### [EXERCISE INSTRUCTIONS]
Return, without pictures, the lines from the start of the data through the one that contains "for a client.".

(Pictures paired with source code)
——
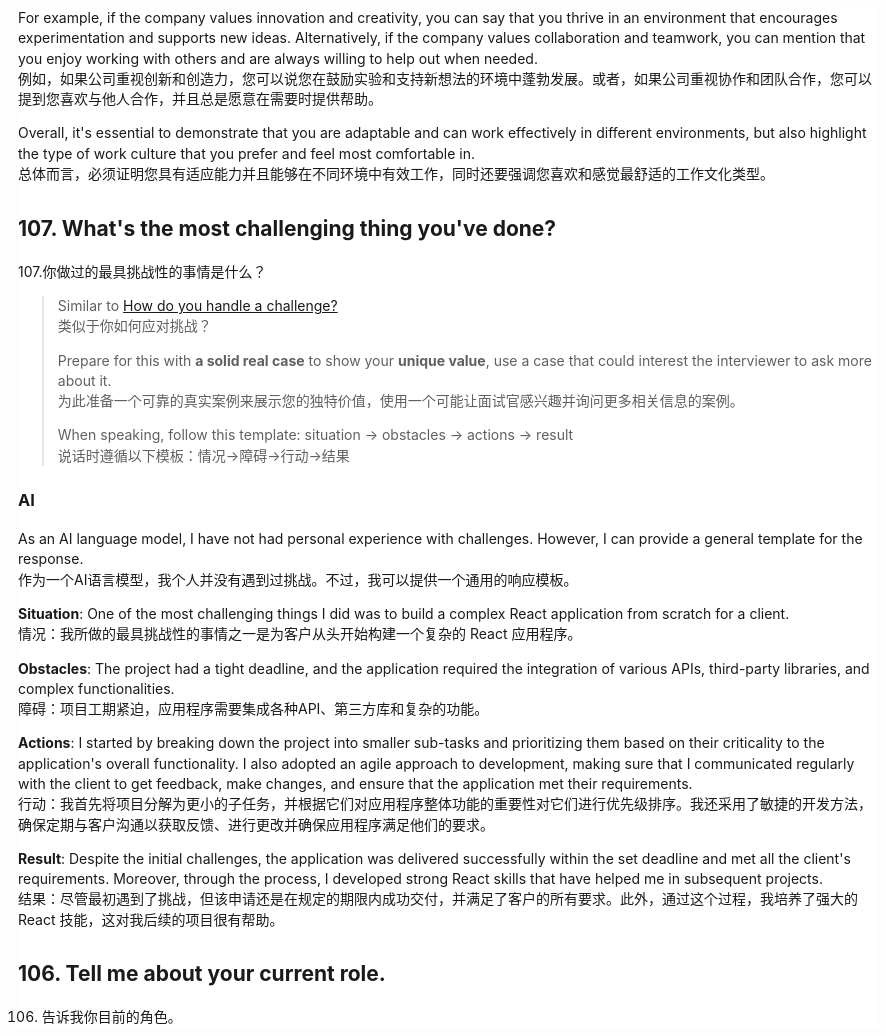 For example, if the company values innovation and creativity, you can say that you thrive in an environment that encourages experimentation and supports new ideas. Alternatively, if the company values collaboration and teamwork, you can mention that you enjoy working with others and are always willing to help out when needed.  
例如，如果公司重视创新和创造力，您可以说您在鼓励实验和支持新想法的环境中蓬勃发展。或者，如果公司重视协作和团队合作，您可以提到您喜欢与他人合作，并且总是愿意在需要时提供帮助。

Overall, it's essential to demonstrate that you are adaptable and can work effectively in different environments, but also highlight the type of work culture that you prefer and feel most comfortable in.  
总体而言，必须证明您具有适应能力并且能够在不同环境中有效工作，同时还要强调您喜欢和感觉最舒适的工作文化类型。

## 107. What's the most challenging thing you've done?

107.你做过的最具挑战性的事情是什么？

> Similar to [How do you handle a challenge?](https://bigfrontend.dev/question/How-do-you-handle-a-challenge "null")  
> 类似于你如何应对挑战？
> 
> Prepare for this with **a solid real case** to show your **unique value**, use a case that could interest the interviewer to ask more about it.  
> 为此准备一个可靠的真实案例来展示您的独特价值，使用一个可能让面试官感兴趣并询问更多相关信息的案例。
> 
> When speaking, follow this template: situation → obstacles → actions → result  
> 说话时遵循以下模板：情况→障碍→行动→结果

### AI

As an AI language model, I have not had personal experience with challenges. However, I can provide a general template for the response.  
作为一个AI语言模型，我个人并没有遇到过挑战。不过，我可以提供一个通用的响应模板。

**Situation**: One of the most challenging things I did was to build a complex React application from scratch for a client.  
情况：我所做的最具挑战性的事情之一是为客户从头开始构建一个复杂的 React 应用程序。

**Obstacles**: The project had a tight deadline, and the application required the integration of various APIs, third-party libraries, and complex functionalities.  
障碍：项目工期紧迫，应用程序需要集成各种API、第三方库和复杂的功能。

**Actions**: I started by breaking down the project into smaller sub-tasks and prioritizing them based on their criticality to the application's overall functionality. I also adopted an agile approach to development, making sure that I communicated regularly with the client to get feedback, make changes, and ensure that the application met their requirements.  
行动：我首先将项目分解为更小的子任务，并根据它们对应用程序整体功能的重要性对它们进行优先级排序。我还采用了敏捷的开发方法，确保定期与客户沟通以获取反馈、进行更改并确保应用程序满足他们的要求。

**Result**: Despite the initial challenges, the application was delivered successfully within the set deadline and met all the client's requirements. Moreover, through the process, I developed strong React skills that have helped me in subsequent projects.  
结果：尽管最初遇到了挑战，但该申请还是在规定的期限内成功交付，并满足了客户的所有要求。此外，通过这个过程，我培养了强大的 React 技能，这对我后续的项目很有帮助。

## 106. Tell me about your current role.

106. 告诉我你目前的角色。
——
### [YOUR RESPONSE]
 For example, if the company values innovation and creativity, you can say that you thrive in an environment that encourages experimentation and supports new ideas. Alternatively, if the company values collaboration and teamwork, you can mention that you enjoy working with others and are always willing to help out when needed.  
例如，如果公司重视创新和创造力，您可以说您在鼓励实验和支持新想法的环境中蓬勃发展。或者，如果公司重视协作和团队合作，您可以提到您喜欢与他人合作，并且总是愿意在需要时提供帮助。

Overall, it's essential to demonstrate that you are adaptable and can work effectively in different environments, but also highlight the type of work culture that you prefer and feel most comfortable in.  
总体而言，必须证明您具有适应能力并且能够在不同环境中有效工作，同时还要强调您喜欢和感觉最舒适的工作文化类型。

## 107. What's the most challenging thing you've done?

107.你做过的最具挑战性的事情是什么？

> Similar to [How do you handle a challenge?](https://bigfrontend.dev/question/How-do-you-handle-a-challenge "null")  
> 类似于你如何应对挑战？
> 
> Prepare for this with **a solid real case** to show your **unique value**, use a case that could interest the interviewer to ask more about it.  
> 为此准备一个可靠的真实案例来展示您的独特价值，使用一个可能让面试官感兴趣并询问更多相关信息的案例。
> 
> When speaking, follow this template: situation → obstacles → actions → result  
> 说话时遵循以下模板：情况→障碍→行动→结果

### AI

As an AI language model, I have not had personal experience with challenges. However, I can provide a general template for the response.  
作为一个AI语言模型，我个人并没有遇到过挑战。不过，我可以提供一个通用的响应模板。

**Situation**: One of the most challenging things I did was to build a complex React application from scratch for a client.  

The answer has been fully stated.